Task details: Copy each record below exactly, please, and leave its pictures out.

---------- Recorded data

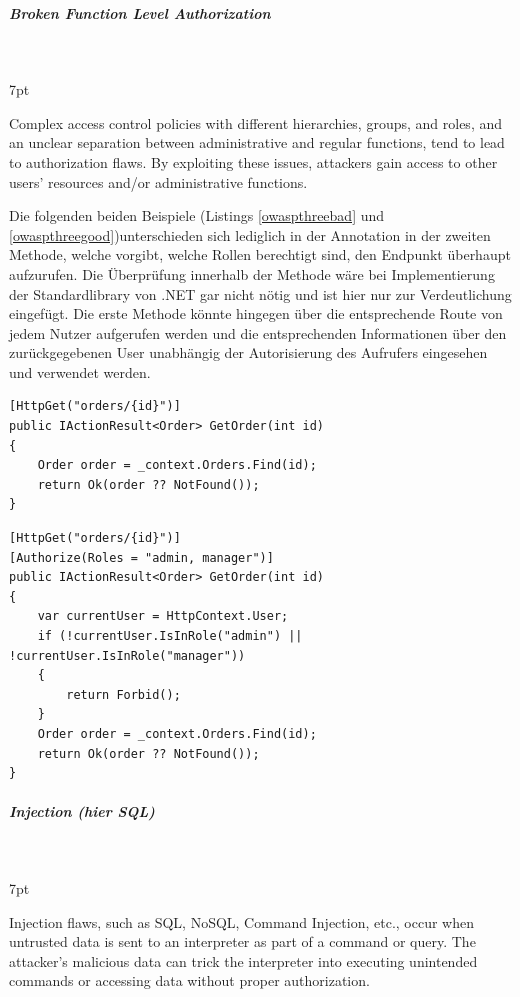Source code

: \documentclass[notitlepage, hidelinks]{article}
\newenvironment{formal}{%
  \def\FrameCommand{%
    \hspace{1pt}%
    {\color{black}\vrule width 2pt}%
    {\color{formalshade}\vrule width 4pt}%
    \colorbox{formalshade}%
  }%
  \MakeFramed{\advance\hsize-\width\FrameRestore}%
  \noindent\hspace{-4.55pt}%
  \begin{adjustwidth}{}{7pt}%
  \vspace{2pt}\vspace{2pt}%
}
{%
  \vspace{2pt}\end{adjustwidth}\endMakeFramed%
}
\begin{document}
\subparagraph{Broken Function Level Authorization} \mbox{} \\
\begin{formal}
Complex access control policies with different hierarchies, groups, and roles, and an unclear separation between administrative and regular functions, tend to lead to authorization flaws. By exploiting these issues, attackers gain access to other users’ resources and/or administrative functions.
\end{formal}

Die folgenden beiden Beispiele (Listings \ref{owaspthreebad} und \ref{owaspthreegood})unterschieden sich lediglich in der Annotation in der zweiten Methode, welche vorgibt, welche Rollen berechtigt sind, den Endpunkt überhaupt aufzurufen. Die Überprüfung innerhalb der Methode wäre bei Implementierung der Standardlibrary von .NET gar nicht nötig und ist hier nur zur Verdeutlichung eingefügt. Die erste Methode könnte hingegen über die entsprechende Route von jedem Nutzer aufgerufen werden und die entsprechenden Informationen über den zurückgegebenen User unabhängig der Autorisierung des Aufrufers eingesehen und verwendet werden.

\begin{lstlisting}[language={[Sharp]C},frame=single,caption=Negativbeispiel Broken Function Level Authorization,label=owaspthreebad]
[HttpGet("orders/{id}")]
public IActionResult<Order> GetOrder(int id)
{
    Order order = _context.Orders.Find(id);
    return Ok(order ?? NotFound());    
}
\end{lstlisting}


\begin{lstlisting}[language={[Sharp]C},frame=single,caption=Positivbeispiel Broken Function Level Authorization,label=owaspthreegood]
[HttpGet("orders/{id}")]
[Authorize(Roles = "admin, manager")]
public IActionResult<Order> GetOrder(int id)
{
    var currentUser = HttpContext.User;
    if (!currentUser.IsInRole("admin") || !currentUser.IsInRole("manager"))
    {
        return Forbid();
    }
    Order order = _context.Orders.Find(id);
    return Ok(order ?? NotFound());
}
\end{lstlisting}


\subparagraph{Injection (hier SQL)} \mbox{} \\
\begin{formal}
Injection flaws, such as SQL, NoSQL, Command Injection, etc., occur when untrusted data is sent to an interpreter as part of a command or query. The attacker's malicious data can trick the interpreter into executing unintended commands or accessing data without proper authorization.
\end{formal}
\end{document}
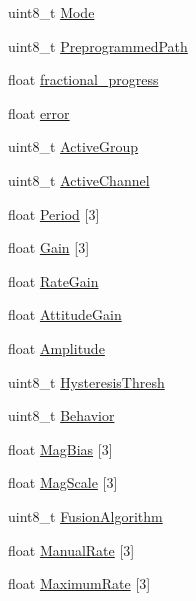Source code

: \begin{DoxyCompactItemize}
uint8\-\_\-t \hyperlink{struct____attribute_____ae9f6a35ab82662a153d3f2039a720235}{\-Mode}
\item 
uint8\-\_\-t \hyperlink{struct____attribute_____afc0b0538f8fc87b4787c646fae4ee0c2}{\-Preprogrammed\-Path}
\item 
float \hyperlink{struct____attribute_____a54b9c2e09ce973c29028de6f8791bf2f}{fractional\-\_\-progress}
\item 
float \hyperlink{struct____attribute_____ae3699ce68f1527145cc32efa7538e479}{error}
\item 
uint8\-\_\-t \hyperlink{struct____attribute_____a4efe2c7e3e1bbbdc16ddf39eb9deeb89}{\-Active\-Group}
\item 
uint8\-\_\-t \hyperlink{struct____attribute_____ab99b2b1de4c16481f8ae458093df886c}{\-Active\-Channel}
\item 
float \hyperlink{struct____attribute_____a460cc0f96b27e16732d3cce8a5454e7a}{\-Period} \mbox{[}3\mbox{]}
\item 
float \hyperlink{struct____attribute_____a648ad51312a270678ed70bc0d3d369a6}{\-Gain} \mbox{[}3\mbox{]}
\item 
float \hyperlink{struct____attribute_____ac26050e5ce9a16045d872d313d5d02fc}{\-Rate\-Gain}
\item 
float \hyperlink{struct____attribute_____a425e1c6f543067ec27ec074ca6f8e9e1}{\-Attitude\-Gain}
\item 
float \hyperlink{struct____attribute_____a186af0f787f2e2596ce916832706b641}{\-Amplitude}
\item 
uint8\-\_\-t \hyperlink{struct____attribute_____adaa69547dc164c300a970e8ec282fc3f}{\-Hysteresis\-Thresh}
\item 
uint8\-\_\-t \hyperlink{struct____attribute_____a55704f82c5bf39f1d0ddddb0f170cecb}{\-Behavior}
\item 
float \hyperlink{struct____attribute_____a076e1ef0723c72dd8b7d003024642c73}{\-Mag\-Bias} \mbox{[}3\mbox{]}
\item 
float \hyperlink{struct____attribute_____af938e1a40972566be73e1216aa77f983}{\-Mag\-Scale} \mbox{[}3\mbox{]}
\item 
uint8\-\_\-t \hyperlink{struct____attribute_____a9df38e042d07da534ef56c6d0853b311}{\-Fusion\-Algorithm}
\item 
float \hyperlink{struct____attribute_____a9e7aa721ebbaedf867ea9b9edac022c9}{\-Manual\-Rate} \mbox{[}3\mbox{]}
\item 
float \hyperlink{struct____attribute_____a4c25d3c6452c1b029a0dfb1c1ddf6858}{\-Maximum\-Rate} \mbox{[}3\mbox{]}

\end{DoxyCompactItemize}
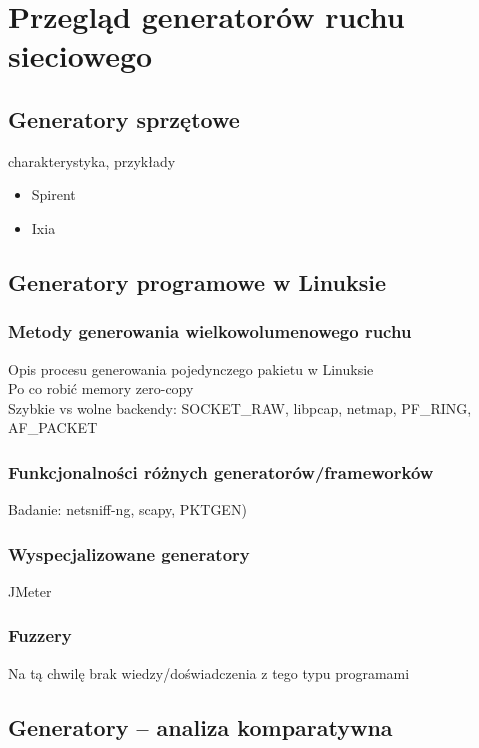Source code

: \chapter{Przegląd generatorów ruchu sieciowego}
\section{Generatory sprzętowe}

charakterystyka, przykłady
\begin{itemize}
\item Spirent
\item Ixia
\end{itemize}





\section{Generatory programowe w Linuksie}

\subsection{Metody generowania wielkowolumenowego ruchu}

Opis procesu generowania pojedynczego pakietu w Linuksie \\
Po co robić memory zero-copy \\
Szybkie vs wolne backendy: SOCKET\_RAW, libpcap, netmap, PF\_RING, AF\_PACKET \\

\subsection{Funkcjonalności różnych generatorów/frameworków}
Badanie: netsniff-ng, scapy, PKTGEN)

\subsection{Wyspecjalizowane generatory}
 JMeter
\subsection{Fuzzery}

Na tą chwilę brak wiedzy/doświadczenia z tego typu programami




\section{Generatory – analiza komparatywna}

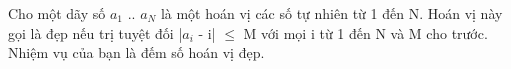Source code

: Cho một dãy số $a_{1}$   .. $a_{N}$   là một hoán vị các số tự nhiên từ 1 đến N. Hoán vị này gọi là đẹp nếu trị tuyệt đối |$a_{i}$   - i|  $\le$  M với mọi i từ 1 đến N và M cho trước. Nhiệm vụ của bạn là đếm số hoán vị đẹp.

--------------------

Written response:
Source code

: \documentclass[notitlepage, hidelinks]{article}
\newenvironment{formal}{%
  \def\FrameCommand{%
    \hspace{1pt}%
    {\color{black}\vrule width 2pt}%
    {\color{formalshade}\vrule width 4pt}%
    \colorbox{formalshade}%
  }%
  \MakeFramed{\advance\hsize-\width\FrameRestore}%
  \noindent\hspace{-4.55pt}%
  \begin{adjustwidth}{}{7pt}%
  \vspace{2pt}\vspace{2pt}%
}
{%
  \vspace{2pt}\end{adjustwidth}\endMakeFramed%
}
\begin{document}
\subparagraph{Broken Function Level Authorization} \mbox{} \\
\begin{formal}
Complex access control policies with different hierarchies, groups, and roles, and an unclear separation between administrative and regular functions, tend to lead to authorization flaws. By exploiting these issues, attackers gain access to other users’ resources and/or administrative functions.
\end{formal}

Die folgenden beiden Beispiele (Listings \ref{owaspthreebad} und \ref{owaspthreegood})unterschieden sich lediglich in der Annotation in der zweiten Methode, welche vorgibt, welche Rollen berechtigt sind, den Endpunkt überhaupt aufzurufen. Die Überprüfung innerhalb der Methode wäre bei Implementierung der Standardlibrary von .NET gar nicht nötig und ist hier nur zur Verdeutlichung eingefügt. Die erste Methode könnte hingegen über die entsprechende Route von jedem Nutzer aufgerufen werden und die entsprechenden Informationen über den zurückgegebenen User unabhängig der Autorisierung des Aufrufers eingesehen und verwendet werden.

\begin{lstlisting}[language={[Sharp]C},frame=single,caption=Negativbeispiel Broken Function Level Authorization,label=owaspthreebad]
[HttpGet("orders/{id}")]
public IActionResult<Order> GetOrder(int id)
{
    Order order = _context.Orders.Find(id);
    return Ok(order ?? NotFound());    
}
\end{lstlisting}


\begin{lstlisting}[language={[Sharp]C},frame=single,caption=Positivbeispiel Broken Function Level Authorization,label=owaspthreegood]
[HttpGet("orders/{id}")]
[Authorize(Roles = "admin, manager")]
public IActionResult<Order> GetOrder(int id)
{
    var currentUser = HttpContext.User;
    if (!currentUser.IsInRole("admin") || !currentUser.IsInRole("manager"))
    {
        return Forbid();
    }
    Order order = _context.Orders.Find(id);
    return Ok(order ?? NotFound());
}
\end{lstlisting}


\subparagraph{Injection (hier SQL)} \mbox{} \\
\begin{formal}
Injection flaws, such as SQL, NoSQL, Command Injection, etc., occur when untrusted data is sent to an interpreter as part of a command or query. The attacker's malicious data can trick the interpreter into executing unintended commands or accessing data without proper authorization.
\end{formal}
\end{document}
Source code

: \begin{DoxyCompactItemize}
uint8\-\_\-t \hyperlink{struct____attribute_____ae9f6a35ab82662a153d3f2039a720235}{\-Mode}
\item 
uint8\-\_\-t \hyperlink{struct____attribute_____afc0b0538f8fc87b4787c646fae4ee0c2}{\-Preprogrammed\-Path}
\item 
float \hyperlink{struct____attribute_____a54b9c2e09ce973c29028de6f8791bf2f}{fractional\-\_\-progress}
\item 
float \hyperlink{struct____attribute_____ae3699ce68f1527145cc32efa7538e479}{error}
\item 
uint8\-\_\-t \hyperlink{struct____attribute_____a4efe2c7e3e1bbbdc16ddf39eb9deeb89}{\-Active\-Group}
\item 
uint8\-\_\-t \hyperlink{struct____attribute_____ab99b2b1de4c16481f8ae458093df886c}{\-Active\-Channel}
\item 
float \hyperlink{struct____attribute_____a460cc0f96b27e16732d3cce8a5454e7a}{\-Period} \mbox{[}3\mbox{]}
\item 
float \hyperlink{struct____attribute_____a648ad51312a270678ed70bc0d3d369a6}{\-Gain} \mbox{[}3\mbox{]}
\item 
float \hyperlink{struct____attribute_____ac26050e5ce9a16045d872d313d5d02fc}{\-Rate\-Gain}
\item 
float \hyperlink{struct____attribute_____a425e1c6f543067ec27ec074ca6f8e9e1}{\-Attitude\-Gain}
\item 
float \hyperlink{struct____attribute_____a186af0f787f2e2596ce916832706b641}{\-Amplitude}
\item 
uint8\-\_\-t \hyperlink{struct____attribute_____adaa69547dc164c300a970e8ec282fc3f}{\-Hysteresis\-Thresh}
\item 
uint8\-\_\-t \hyperlink{struct____attribute_____a55704f82c5bf39f1d0ddddb0f170cecb}{\-Behavior}
\item 
float \hyperlink{struct____attribute_____a076e1ef0723c72dd8b7d003024642c73}{\-Mag\-Bias} \mbox{[}3\mbox{]}
\item 
float \hyperlink{struct____attribute_____af938e1a40972566be73e1216aa77f983}{\-Mag\-Scale} \mbox{[}3\mbox{]}
\item 
uint8\-\_\-t \hyperlink{struct____attribute_____a9df38e042d07da534ef56c6d0853b311}{\-Fusion\-Algorithm}
\item 
float \hyperlink{struct____attribute_____a9e7aa721ebbaedf867ea9b9edac022c9}{\-Manual\-Rate} \mbox{[}3\mbox{]}
\item 
float \hyperlink{struct____attribute_____a4c25d3c6452c1b029a0dfb1c1ddf6858}{\-Maximum\-Rate} \mbox{[}3\mbox{]}

\end{DoxyCompactItemize}
Source code

: \chapter{Przegląd generatorów ruchu sieciowego}
\section{Generatory sprzętowe}

charakterystyka, przykłady
\begin{itemize}
\item Spirent
\item Ixia
\end{itemize}





\section{Generatory programowe w Linuksie}

\subsection{Metody generowania wielkowolumenowego ruchu}

Opis procesu generowania pojedynczego pakietu w Linuksie \\
Po co robić memory zero-copy \\
Szybkie vs wolne backendy: SOCKET\_RAW, libpcap, netmap, PF\_RING, AF\_PACKET \\

\subsection{Funkcjonalności różnych generatorów/frameworków}
Badanie: netsniff-ng, scapy, PKTGEN)

\subsection{Wyspecjalizowane generatory}
 JMeter
\subsection{Fuzzery}

Na tą chwilę brak wiedzy/doświadczenia z tego typu programami




\section{Generatory – analiza komparatywna}

Source code

: Cho một dãy số $a_{1}$   .. $a_{N}$   là một hoán vị các số tự nhiên từ 1 đến N. Hoán vị này gọi là đẹp nếu trị tuyệt đối |$a_{i}$   - i|  $\le$  M với mọi i từ 1 đến N và M cho trước. Nhiệm vụ của bạn là đếm số hoán vị đẹp.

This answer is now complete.